**TASK GOAL:**
Using the data below, output the first line and every line after it up to and including the line containing "2023 - June", exactly as written and with nothing added.

**Stored data entries:**
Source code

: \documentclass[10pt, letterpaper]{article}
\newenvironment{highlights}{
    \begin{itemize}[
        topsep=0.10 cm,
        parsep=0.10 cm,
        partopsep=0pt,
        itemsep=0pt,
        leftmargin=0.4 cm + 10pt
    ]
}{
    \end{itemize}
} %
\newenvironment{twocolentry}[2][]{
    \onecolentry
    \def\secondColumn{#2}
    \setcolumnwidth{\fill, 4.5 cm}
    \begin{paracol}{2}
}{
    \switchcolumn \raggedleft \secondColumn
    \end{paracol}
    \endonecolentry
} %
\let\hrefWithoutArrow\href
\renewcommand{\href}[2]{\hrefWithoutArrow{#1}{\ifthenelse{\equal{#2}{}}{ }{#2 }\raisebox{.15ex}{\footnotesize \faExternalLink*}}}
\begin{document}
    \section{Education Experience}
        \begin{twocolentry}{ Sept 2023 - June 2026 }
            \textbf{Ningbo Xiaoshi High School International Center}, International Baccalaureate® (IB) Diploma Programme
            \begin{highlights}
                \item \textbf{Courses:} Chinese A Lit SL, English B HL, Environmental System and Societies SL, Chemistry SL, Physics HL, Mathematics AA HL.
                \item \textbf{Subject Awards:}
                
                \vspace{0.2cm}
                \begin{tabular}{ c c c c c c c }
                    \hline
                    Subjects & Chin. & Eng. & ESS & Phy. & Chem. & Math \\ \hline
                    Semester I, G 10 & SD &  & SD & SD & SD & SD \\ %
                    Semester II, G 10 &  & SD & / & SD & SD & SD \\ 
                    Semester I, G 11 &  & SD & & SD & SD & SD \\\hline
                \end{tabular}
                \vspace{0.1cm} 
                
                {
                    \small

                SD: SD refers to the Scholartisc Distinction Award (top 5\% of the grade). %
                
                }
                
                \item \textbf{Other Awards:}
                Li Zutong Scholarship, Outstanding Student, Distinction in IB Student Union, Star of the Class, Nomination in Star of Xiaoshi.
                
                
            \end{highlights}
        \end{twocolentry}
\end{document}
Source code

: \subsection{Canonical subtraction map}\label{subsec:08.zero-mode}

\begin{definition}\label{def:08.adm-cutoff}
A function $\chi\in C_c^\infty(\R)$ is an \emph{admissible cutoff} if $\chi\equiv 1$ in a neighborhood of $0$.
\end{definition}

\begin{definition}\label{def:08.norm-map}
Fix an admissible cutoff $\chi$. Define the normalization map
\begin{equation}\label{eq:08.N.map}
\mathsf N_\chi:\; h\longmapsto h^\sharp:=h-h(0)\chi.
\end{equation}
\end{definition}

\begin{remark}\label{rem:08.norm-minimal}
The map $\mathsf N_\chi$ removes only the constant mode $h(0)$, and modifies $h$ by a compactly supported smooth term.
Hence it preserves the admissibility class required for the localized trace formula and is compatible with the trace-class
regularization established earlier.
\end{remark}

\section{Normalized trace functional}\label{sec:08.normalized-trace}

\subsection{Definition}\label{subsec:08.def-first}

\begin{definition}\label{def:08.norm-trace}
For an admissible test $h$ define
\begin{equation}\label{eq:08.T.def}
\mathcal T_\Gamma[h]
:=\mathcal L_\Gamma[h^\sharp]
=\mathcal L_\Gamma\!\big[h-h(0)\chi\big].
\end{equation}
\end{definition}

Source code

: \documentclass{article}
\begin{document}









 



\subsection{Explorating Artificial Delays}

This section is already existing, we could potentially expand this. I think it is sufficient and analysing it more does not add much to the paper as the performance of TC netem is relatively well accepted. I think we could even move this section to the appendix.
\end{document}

**ANSWER FOR THIS EXERCISE:**
Source code

: \documentclass[10pt, letterpaper]{article}
\newenvironment{highlights}{
    \begin{itemize}[
        topsep=0.10 cm,
        parsep=0.10 cm,
        partopsep=0pt,
        itemsep=0pt,
        leftmargin=0.4 cm + 10pt
    ]
}{
    \end{itemize}
} %
\newenvironment{twocolentry}[2][]{
    \onecolentry
    \def\secondColumn{#2}
    \setcolumnwidth{\fill, 4.5 cm}
    \begin{paracol}{2}
}{
    \switchcolumn \raggedleft \secondColumn
    \end{paracol}
    \endonecolentry
} %
\let\hrefWithoutArrow\href
\renewcommand{\href}[2]{\hrefWithoutArrow{#1}{\ifthenelse{\equal{#2}{}}{ }{#2 }\raisebox{.15ex}{\footnotesize \faExternalLink*}}}
\begin{document}
    \section{Education Experience}
        \begin{twocolentry}{ Sept 2023 - June 2026 }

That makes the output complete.